The IPKat brings news of a decision of the Trade Mark Registry.

Thatcher's children will be familiar with the band Frankie Goes to Hollywood. The band had a number of chart hits. The lead singer was Holly Johnson, although the band also had (at various times) four other members. Johnson left to pursue a solo career in 1987, upon which the band ceased performing. However, they reformed, minus Johnson and with a new lead vocalist, for the 'Bands Reunited' TV programme in 2003.

In April 2004, Johnson applied to register FRANKIE GOES TO HOLLYWOOD as a trade mark in various classes.
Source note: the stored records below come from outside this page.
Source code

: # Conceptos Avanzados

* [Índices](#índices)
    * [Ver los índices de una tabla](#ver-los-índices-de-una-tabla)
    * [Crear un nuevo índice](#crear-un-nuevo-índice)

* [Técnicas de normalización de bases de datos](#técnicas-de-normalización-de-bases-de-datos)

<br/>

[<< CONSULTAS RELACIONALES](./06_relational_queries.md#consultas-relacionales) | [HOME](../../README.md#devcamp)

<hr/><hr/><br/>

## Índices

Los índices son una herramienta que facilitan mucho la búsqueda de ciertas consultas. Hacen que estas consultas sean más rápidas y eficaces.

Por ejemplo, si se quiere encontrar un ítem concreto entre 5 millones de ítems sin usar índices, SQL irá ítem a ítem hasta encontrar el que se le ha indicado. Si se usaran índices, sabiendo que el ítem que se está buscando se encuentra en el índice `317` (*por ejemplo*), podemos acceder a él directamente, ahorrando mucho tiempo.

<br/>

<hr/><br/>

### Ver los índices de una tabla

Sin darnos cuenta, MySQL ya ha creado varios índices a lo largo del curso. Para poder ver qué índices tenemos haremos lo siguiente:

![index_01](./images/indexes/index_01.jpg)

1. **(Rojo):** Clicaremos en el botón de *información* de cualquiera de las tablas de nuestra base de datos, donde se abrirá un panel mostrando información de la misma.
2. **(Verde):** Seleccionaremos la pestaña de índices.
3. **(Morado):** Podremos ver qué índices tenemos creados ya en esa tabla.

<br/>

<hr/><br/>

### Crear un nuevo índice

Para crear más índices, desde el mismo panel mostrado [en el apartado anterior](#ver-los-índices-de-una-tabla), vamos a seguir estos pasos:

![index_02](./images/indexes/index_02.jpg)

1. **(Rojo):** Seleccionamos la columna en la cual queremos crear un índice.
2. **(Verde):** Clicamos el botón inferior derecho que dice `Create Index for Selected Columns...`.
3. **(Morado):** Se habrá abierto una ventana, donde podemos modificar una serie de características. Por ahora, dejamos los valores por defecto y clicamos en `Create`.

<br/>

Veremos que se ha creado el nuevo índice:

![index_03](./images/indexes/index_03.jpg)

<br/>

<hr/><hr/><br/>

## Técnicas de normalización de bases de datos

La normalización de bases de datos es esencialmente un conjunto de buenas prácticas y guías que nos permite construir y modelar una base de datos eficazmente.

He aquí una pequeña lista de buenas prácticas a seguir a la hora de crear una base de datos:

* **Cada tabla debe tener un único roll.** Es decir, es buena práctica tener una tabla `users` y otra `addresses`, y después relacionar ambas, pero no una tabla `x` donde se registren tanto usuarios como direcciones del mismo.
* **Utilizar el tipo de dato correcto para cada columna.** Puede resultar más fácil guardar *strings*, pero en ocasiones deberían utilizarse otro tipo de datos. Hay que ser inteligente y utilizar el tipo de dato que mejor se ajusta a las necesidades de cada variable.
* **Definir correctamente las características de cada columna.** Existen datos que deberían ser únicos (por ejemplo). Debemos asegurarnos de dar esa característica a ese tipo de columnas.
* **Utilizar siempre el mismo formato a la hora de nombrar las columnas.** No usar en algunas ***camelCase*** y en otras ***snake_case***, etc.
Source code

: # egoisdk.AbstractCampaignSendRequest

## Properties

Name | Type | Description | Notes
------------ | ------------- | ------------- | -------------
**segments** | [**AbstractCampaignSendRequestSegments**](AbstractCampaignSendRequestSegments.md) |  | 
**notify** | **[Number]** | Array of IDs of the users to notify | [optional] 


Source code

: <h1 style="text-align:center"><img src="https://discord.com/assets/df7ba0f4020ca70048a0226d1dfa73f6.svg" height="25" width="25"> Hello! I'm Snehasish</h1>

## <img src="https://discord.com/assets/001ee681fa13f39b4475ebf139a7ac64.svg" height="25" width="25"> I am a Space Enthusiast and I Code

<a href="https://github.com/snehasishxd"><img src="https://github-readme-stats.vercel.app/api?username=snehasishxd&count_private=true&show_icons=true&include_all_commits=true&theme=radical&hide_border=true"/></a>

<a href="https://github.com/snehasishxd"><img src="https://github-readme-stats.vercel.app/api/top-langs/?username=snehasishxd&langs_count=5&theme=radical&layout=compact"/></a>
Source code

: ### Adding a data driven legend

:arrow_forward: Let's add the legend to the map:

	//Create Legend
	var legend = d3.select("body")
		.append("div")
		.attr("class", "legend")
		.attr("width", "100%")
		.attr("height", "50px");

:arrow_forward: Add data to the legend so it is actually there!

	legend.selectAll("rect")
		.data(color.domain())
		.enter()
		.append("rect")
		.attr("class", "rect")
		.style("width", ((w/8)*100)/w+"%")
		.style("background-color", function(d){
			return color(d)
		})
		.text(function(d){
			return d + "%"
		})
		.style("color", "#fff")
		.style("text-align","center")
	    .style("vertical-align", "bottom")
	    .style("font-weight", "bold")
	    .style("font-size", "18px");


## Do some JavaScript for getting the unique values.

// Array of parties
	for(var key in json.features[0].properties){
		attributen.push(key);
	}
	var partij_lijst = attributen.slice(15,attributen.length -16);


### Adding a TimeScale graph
The remaining band members opposed the application, citing an earlier right protected by passing off and bad faith.

Mr Hearing Officer Foley allowed the opposition on both grounds.

The key issue for s.5(4) (passing off) was whether the goodwill gravitated to Johnson alone, as the lead singer, or whether it could be attributed to the band as a whole. It was irrelevant that Johnson had thought of the name, and it was likewise irrelevant that it was somewhat creative. The legal arrangements in force meant that, at the time Johnson left the band, it existed as a partnership at will, meaning that any goodwill attached to the partnership, rather than its individual members.

The fact that the band was asked to reform for 'Bands Reunited' meant that any goodwill in the original band survived until 2003, and was bolstered by rereleases etc and the fact that legal action had been taken against others trying to use similar names during that period. However, this goodwill would not have accrued to the reformed band. This residual goodwill resided in the partnership, rather than the individual band members, and therefore Holly Johnson's attempt to register the mark on his own amounted to a misrepresentaiton that would lead to passing off.

Johnson had also acted in bad faith. He applied to register the application without the knowleged of the other band members and to monopolise the name in a way that would stop them from using it. It was irrelevant that he believed that he owned the name, and so thought he was acting acceptably.

The IPKat wonders whether the position would be the same in a situation where the band was known by the name of the lead singer, such as Cliff Richard & The Shadows. An argument could be made for saying that the lead singer wouldn't acquire any of the goodwill of the band name (as opposed to his own) since his name would be clearly separated from that of the band.